■ PROBLEM DESCRIPTION: Which lines of the data contain the string "быть"? Show each of them.

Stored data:
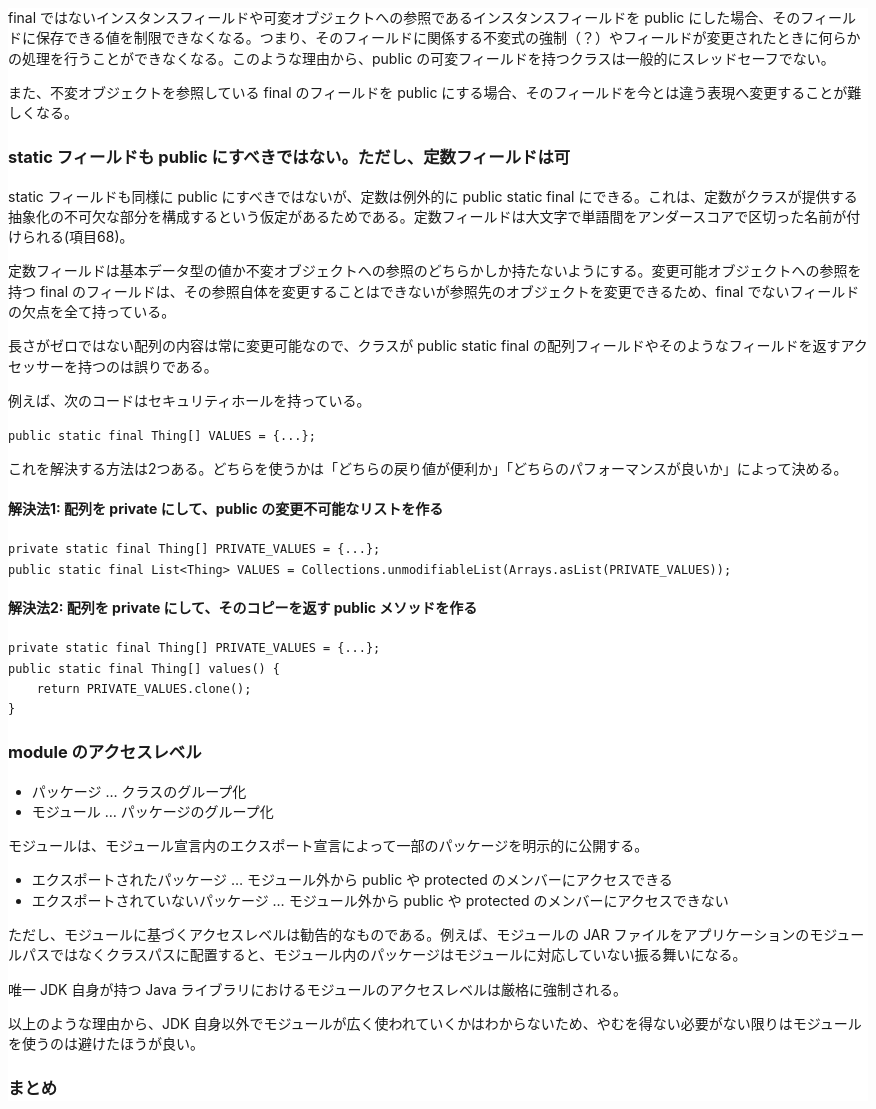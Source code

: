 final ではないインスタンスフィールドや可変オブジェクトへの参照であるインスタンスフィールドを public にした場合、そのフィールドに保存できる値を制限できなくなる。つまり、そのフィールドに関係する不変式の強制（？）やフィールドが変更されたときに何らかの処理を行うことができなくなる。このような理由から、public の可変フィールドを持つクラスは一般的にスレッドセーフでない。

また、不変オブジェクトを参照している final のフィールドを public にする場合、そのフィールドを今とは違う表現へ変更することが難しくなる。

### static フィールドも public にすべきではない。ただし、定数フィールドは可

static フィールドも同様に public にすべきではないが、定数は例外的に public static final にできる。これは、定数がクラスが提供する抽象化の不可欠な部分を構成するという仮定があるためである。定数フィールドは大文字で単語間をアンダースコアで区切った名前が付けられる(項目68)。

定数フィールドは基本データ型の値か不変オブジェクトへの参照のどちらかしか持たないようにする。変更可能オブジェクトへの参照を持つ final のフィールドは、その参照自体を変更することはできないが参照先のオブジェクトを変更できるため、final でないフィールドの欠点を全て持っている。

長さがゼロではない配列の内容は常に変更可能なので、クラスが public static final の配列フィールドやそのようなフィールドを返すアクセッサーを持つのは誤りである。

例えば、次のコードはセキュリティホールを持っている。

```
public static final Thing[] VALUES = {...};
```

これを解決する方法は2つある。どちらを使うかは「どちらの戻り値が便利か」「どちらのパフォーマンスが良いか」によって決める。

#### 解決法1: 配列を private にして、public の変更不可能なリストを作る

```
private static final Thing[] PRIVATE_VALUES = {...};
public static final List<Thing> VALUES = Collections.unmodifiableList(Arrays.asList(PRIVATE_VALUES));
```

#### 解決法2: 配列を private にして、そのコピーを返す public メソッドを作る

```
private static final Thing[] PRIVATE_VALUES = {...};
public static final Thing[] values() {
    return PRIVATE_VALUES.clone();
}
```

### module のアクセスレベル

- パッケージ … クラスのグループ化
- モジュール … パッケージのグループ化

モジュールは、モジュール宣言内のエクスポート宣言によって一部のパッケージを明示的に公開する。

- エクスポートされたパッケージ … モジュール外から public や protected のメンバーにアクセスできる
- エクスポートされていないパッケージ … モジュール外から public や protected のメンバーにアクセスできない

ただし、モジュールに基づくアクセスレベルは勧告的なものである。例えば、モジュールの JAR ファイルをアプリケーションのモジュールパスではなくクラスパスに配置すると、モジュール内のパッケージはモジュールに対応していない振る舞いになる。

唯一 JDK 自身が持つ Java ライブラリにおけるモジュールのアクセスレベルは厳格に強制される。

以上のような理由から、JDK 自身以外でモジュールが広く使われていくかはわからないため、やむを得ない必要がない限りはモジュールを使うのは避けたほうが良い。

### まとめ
* * *
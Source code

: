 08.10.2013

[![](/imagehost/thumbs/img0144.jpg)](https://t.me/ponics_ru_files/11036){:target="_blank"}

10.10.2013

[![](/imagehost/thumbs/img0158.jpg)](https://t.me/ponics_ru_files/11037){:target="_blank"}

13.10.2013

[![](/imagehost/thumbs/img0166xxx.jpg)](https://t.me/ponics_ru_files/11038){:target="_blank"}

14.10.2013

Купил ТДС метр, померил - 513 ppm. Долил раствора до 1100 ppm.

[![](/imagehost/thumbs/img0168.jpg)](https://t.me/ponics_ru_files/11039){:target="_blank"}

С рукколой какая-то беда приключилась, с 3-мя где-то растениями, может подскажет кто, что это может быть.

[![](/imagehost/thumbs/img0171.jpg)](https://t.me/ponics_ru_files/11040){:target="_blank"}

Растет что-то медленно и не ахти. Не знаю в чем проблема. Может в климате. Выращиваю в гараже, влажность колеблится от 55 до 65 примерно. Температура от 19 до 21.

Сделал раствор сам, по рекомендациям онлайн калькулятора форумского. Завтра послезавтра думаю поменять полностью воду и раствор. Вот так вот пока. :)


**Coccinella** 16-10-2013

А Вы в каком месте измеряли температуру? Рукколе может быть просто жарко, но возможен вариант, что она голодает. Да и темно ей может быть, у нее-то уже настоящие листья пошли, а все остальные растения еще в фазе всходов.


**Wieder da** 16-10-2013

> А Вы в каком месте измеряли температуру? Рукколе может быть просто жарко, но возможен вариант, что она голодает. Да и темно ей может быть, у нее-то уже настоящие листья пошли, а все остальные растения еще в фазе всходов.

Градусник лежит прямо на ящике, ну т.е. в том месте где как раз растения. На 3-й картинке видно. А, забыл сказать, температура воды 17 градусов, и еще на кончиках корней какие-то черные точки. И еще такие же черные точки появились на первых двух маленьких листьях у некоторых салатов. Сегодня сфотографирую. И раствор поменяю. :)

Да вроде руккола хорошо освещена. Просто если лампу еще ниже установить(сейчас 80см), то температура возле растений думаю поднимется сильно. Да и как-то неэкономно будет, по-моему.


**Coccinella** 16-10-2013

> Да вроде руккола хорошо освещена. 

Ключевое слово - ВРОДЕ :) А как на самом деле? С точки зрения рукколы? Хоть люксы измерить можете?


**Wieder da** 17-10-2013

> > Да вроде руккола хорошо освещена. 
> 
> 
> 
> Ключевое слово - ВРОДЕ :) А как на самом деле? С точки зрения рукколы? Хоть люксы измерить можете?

■ FINAL ANSWER:
С рукколой какая-то беда приключилась, с 3-мя где-то растениями, может подскажет кто, что это может быть.
А Вы в каком месте измеряли температуру? Рукколе может быть просто жарко, но возможен вариант, что она голодает. Да и темно ей может быть, у нее-то уже настоящие листья пошли, а все остальные растения еще в фазе всходов.
> А Вы в каком месте измеряли температуру? Рукколе может быть просто жарко, но возможен вариант, что она голодает. Да и темно ей может быть, у нее-то уже настоящие листья пошли, а все остальные растения еще в фазе всходов.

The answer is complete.